Near Dark (1987)

Bigelow’s first solo outing as director is an entertaining, at times subversive, neo-western vampire movie that is not afraid to have fun with its material. 

Rating: 3.5 out of 5.

Review #2,508

Dir. Kathryn Bigelow
1987 | USA | Horror/Thriller | 94 min | 1.85:1 | English
M18 (edited) for some violence and gore

Cast: Adrian Pasdar, Jenny Wright, Lance Henriksen, Bill Paxton, Jenette Goldstein
Plot: A small-town farmer’s son reluctantly joins a traveling group of vampires after he is bitten by a beautiful drifter.
Awards: Official Selection (Toronto)
Distributor: Studiocanal

Accessibility Index
Subject Matter: Moderate – Vampires; Love & Family
Narrative Style: Straightforward
Pace: Normal
Audience Type: Cult Mainstream

Viewed: MUBI (uncut version)
Spoilers: No


There were moments in Near Dark that felt like a James Cameron ‘Terminator’ movie—cue a scene featuring a heavy truck and a relentless villain, or one where a van crashes into a house in order to rescue folks trapped inside, which seems like a dress rehearsal for T2’s escape from Cyberdyne scene four years later. 

Although Kathryn Bigelow’s marriage to Cameron was short-lived, Near Dark bears a number of fingerprints that would come to define the latter’s set piece-heavy action cinema. 

Bigelow, who would become the first woman to win the Best Director Oscar (for 2009’s The Hurt Locker), shows her assuredness as a filmmaker in her first solo outing as director. 

“Listen hard.
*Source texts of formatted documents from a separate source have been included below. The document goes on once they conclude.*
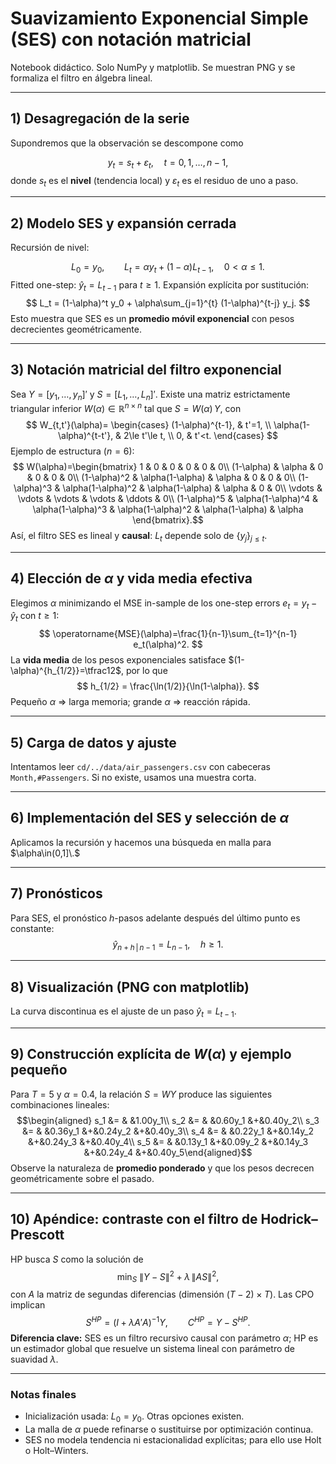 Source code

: # Suavizamiento Exponencial Simple (SES) con notación matricial
Notebook didáctico. Solo NumPy y matplotlib. Se muestran PNG y se formaliza el filtro en álgebra lineal.


---

## 1) Desagregación de la serie
Supondremos que la observación se descompone como

$$ y_t = s_t + \varepsilon_t, \quad t=0,1,\dots,n-1, $$
donde $s_t$ es el **nivel** (tendencia local) y $\varepsilon_t$ es el residuo de uno a paso.


---

## 2) Modelo SES y expansión cerrada
Recursión de nivel:

$$ L_0 = y_0, \qquad L_t = \alpha y_t + (1-\alpha) L_{t-1},\quad 0<\alpha\le 1. $$
Fitted one-step: $\hat y_t=L_{t-1}$ para $t\ge 1$. Expansión explícita por sustitución:
$$ L_t = (1-\alpha)^t y_0 + \alpha\sum_{j=1}^{t} (1-\alpha)^{t-j} y_j. $$
Esto muestra que SES es un **promedio móvil exponencial** con pesos decrecientes geométricamente.


---

## 3) Notación matricial del filtro exponencial
Sea $Y=[y_1,\dots,y_n]'$ y $S=[L_1,\dots,L_n]'$. Existe una matriz estrictamente triangular inferior $W(\alpha)\in\mathbb{R}^{n\times n}$ tal que $S=W(\alpha)\,Y$, con
$$ W_{t,t'}(\alpha)= \begin{cases}
(1-\alpha)^{t-1}, & t'=1, \\
\alpha(1-\alpha)^{t-t'}, & 2\le t'\le t, \\
0, & t'<t.
\end{cases} $$
Ejemplo de estructura ($n=6$):
$$
W(\alpha)=\begin{bmatrix}
1 & 0 & 0 & 0 & 0 & 0\\
(1-\alpha) & \alpha & 0 & 0 & 0 & 0\\
(1-\alpha)^2 & \alpha(1-\alpha) & \alpha & 0 & 0 & 0\\
(1-\alpha)^3 & \alpha(1-\alpha)^2 & \alpha(1-\alpha) & \alpha & 0 & 0\\
\vdots & \vdots & \vdots & \vdots & \ddots & 0\\
(1-\alpha)^5 & \alpha(1-\alpha)^4 & \alpha(1-\alpha)^3 & \alpha(1-\alpha)^2 & \alpha(1-\alpha) & \alpha
\end{bmatrix}.$$
Así, el filtro SES es lineal y **causal**: $L_t$ depende solo de $\{y_j\}_{j\le t}$.


---

## 4) Elección de $\alpha$ y vida media efectiva
Elegimos $\alpha$ minimizando el MSE in-sample de los one-step errors $e_t=y_t-\hat y_t$ con $t\ge1$:
$$ \operatorname{MSE}(\alpha)=\frac{1}{n-1}\sum_{t=1}^{n-1} e_t(\alpha)^2. $$
La **vida media** de los pesos exponenciales satisface $(1-\alpha)^{h_{1/2}}=\tfrac12$, por lo que
$$ h_{1/2} = \frac{\ln(1/2)}{\ln(1-\alpha)}. $$
Pequeño $\alpha$ $\Rightarrow$ larga memoria; grande $\alpha$ $\Rightarrow$ reacción rápida.


---

## 5) Carga de datos y ajuste
Intentamos leer `cd/../data/air_passengers.csv` con cabeceras `Month,#Passengers`. Si no existe, usamos una muestra corta.


---

## 6) Implementación del SES y selección de $\alpha$
Aplicamos la recursión y hacemos una búsqueda en malla para $\alpha\in(0,1]\.$


---

## 7) Pronósticos
Para SES, el pronóstico $h$-pasos adelante después del último punto es constante:
$$ \hat y_{n+h\,|\,n-1} = L_{n-1}, \quad h\ge 1. $$


---

## 8) Visualización (PNG con matplotlib)
La curva discontinua es el ajuste de un paso $\hat y_t=L_{t-1}$.

---

## 9) Construcción explícita de $W(\alpha)$ y ejemplo pequeño
Para $T=5$ y $\alpha=0.4$, la relación $S=WY$ produce las siguientes combinaciones lineales:
$$\begin{aligned}
 s_1 &= & &1.00y_1\\
 s_2 &= & &0.60y_1 &+&0.40y_2\\
 s_3 &= & &0.36y_1 &+&0.24y_2 &+&0.40y_3\\
 s_4 &= & &0.22y_1 &+&0.14y_2 &+&0.24y_3 &+&0.40y_4\\
 s_5 &= & &0.13y_1 &+&0.09y_2 &+&0.14y_3 &+&0.24y_4 &+&0.40y_5\end{aligned}$$
Observe la naturaleza de **promedio ponderado** y que los pesos decrecen geométricamente sobre el pasado.


---

## 10) Apéndice: contraste con el filtro de Hodrick–Prescott
HP busca $S$ como la solución de
$$ \min_S\ \|Y-S\|^2 + \lambda\,\|AS\|^2, $$
con $A$ la matriz de segundas diferencias (dimensión $(T-2)\times T$). Las CPO implican
$$ S^{HP} = (I + \lambda A' A)^{-1} Y, \qquad C^{HP}=Y-S^{HP}. $$
**Diferencia clave:** SES es un filtro recursivo causal con parámetro $\alpha$; HP es un estimador global que resuelve un sistema lineal con parámetro de suavidad $\lambda$.


---

### Notas finales
- Inicialización usada: $L_0=y_0$. Otras opciones existen.
- La malla de $\alpha$ puede refinarse o sustituirse por optimización continua.
- SES no modela tendencia ni estacionalidad explícitas; para ello use Holt o Holt–Winters. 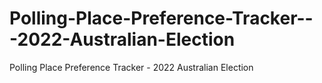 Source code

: # Polling-Place-Preference-Tracker---2022-Australian-Election
Polling Place Preference Tracker - 2022 Australian Election
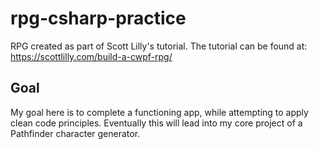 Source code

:# rpg-csharp-practice

RPG created as part of Scott Lilly's tutorial. The tutorial can be found at: https://scottlilly.com/build-a-cwpf-rpg/

## Goal

My goal here is to complete a functioning app, while attempting to apply clean code principles. Eventually this will lead into my core project of a Pathfinder character generator.
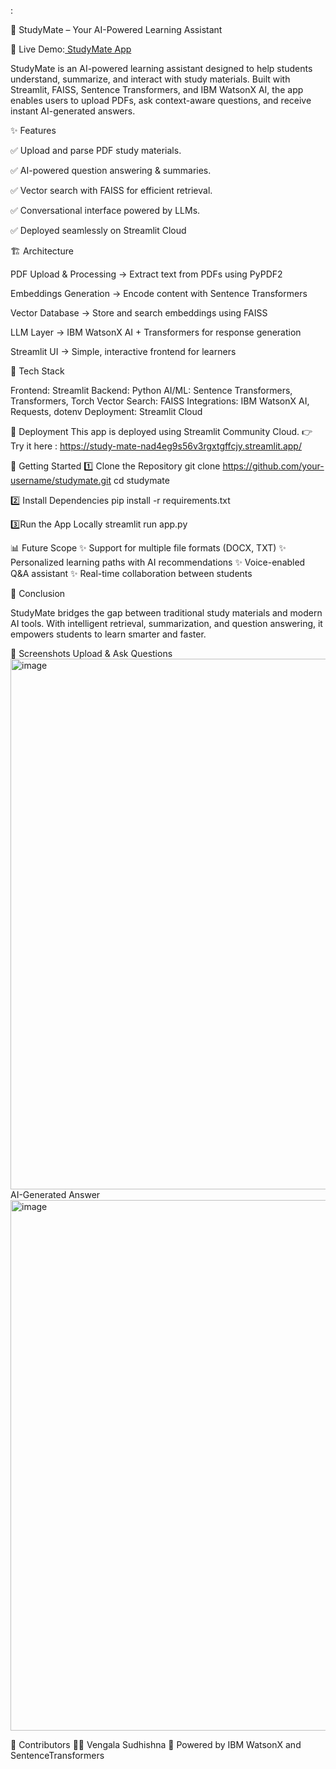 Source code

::

📘 StudyMate – Your AI-Powered Learning Assistant

🔗 Live Demo:[ StudyMate App  ](https://study-mate-nad4eg9s56v3rgxtgffcjy.streamlit.app/)

StudyMate is an AI-powered learning assistant designed to help students understand, summarize, and interact with study materials.
Built with Streamlit, FAISS, Sentence Transformers, and IBM WatsonX AI, the app enables users to upload PDFs, ask context-aware questions, and receive instant AI-generated answers.

✨ Features

✅ Upload and parse PDF study materials.

✅ AI-powered question answering & summaries.

✅ Vector search with FAISS for efficient retrieval.

✅ Conversational interface powered by LLMs.

✅ Deployed seamlessly on Streamlit Cloud

🏗️ Architecture

PDF Upload & Processing → Extract text from PDFs using PyPDF2

Embeddings Generation → Encode content with Sentence Transformers

Vector Database → Store and search embeddings using FAISS

LLM Layer → IBM WatsonX AI + Transformers for response generation

Streamlit UI → Simple, interactive frontend for learners 

📂 Tech Stack

Frontend: Streamlit
Backend: Python
AI/ML: Sentence Transformers, Transformers, Torch
Vector Search: FAISS
Integrations: IBM WatsonX AI, Requests, dotenv
Deployment: Streamlit Cloud

🚀 Deployment
This app is deployed using Streamlit Community Cloud.
👉 Try it here : https://study-mate-nad4eg9s56v3rgxtgffcjy.streamlit.app/  

🚀 Getting Started
1️⃣ Clone the Repository
git clone https://github.com/your-username/studymate.git
cd studymate

2️⃣ Install Dependencies
pip install -r requirements.txt  

3️⃣Run the App Locally
streamlit run app.py

📊 Future Scope
✨ Support for multiple file formats (DOCX, TXT)
✨ Personalized learning paths with AI recommendations
✨ Voice-enabled Q&A assistant
✨ Real-time collaboration between students 

🎯 Conclusion

StudyMate bridges the gap between traditional study materials and modern AI tools.
With intelligent retrieval, summarization, and question answering, it empowers students to learn smarter and faster. 

📸 Screenshots
Upload & Ask Questions
<img width="1841" height="849" alt="image" src="https://github.com/user-attachments/assets/a402ccb3-541a-4497-856b-d8324c1d523f" />  
AI-Generated Answer
<img width="1841" height="849" alt="image" src="https://github.com/user-attachments/assets/a38760b0-15c8-4d65-a080-4bcff771a873" /> 

🤝 Contributors
👩‍💻 Vengala Sudhishna 
🤖 Powered by IBM WatsonX and SentenceTransformers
The night. It’s deafening.”

She fashions a lean but effective vampire movie, set against the vast, lonely landscape of small-town America.  Adopting iconography from the Western, she reconfigures genre conventions with effortless ease, turning Near Dark into a neo-western horror, yet her film isn’t all gloom and dread. 

In fact, the movie is not afraid to have fun with its material, and this is most evident from the wonderful chemistry of its cast, which includes Aliens’ alumni Lance Henriksen, Bill Paxton and Jenette Goldstein.  A young man is bitten by a drifter and turns into a vampire.  He is, however, living on borrowed time as a ragtag group of vampires forces him to make his first kill. 

The most memorable segment in the film has got to be the protracted diner scene, which Bigelow maximises not just tension but laughs, conflating suspense and absurdity in a gleeful, subversive way.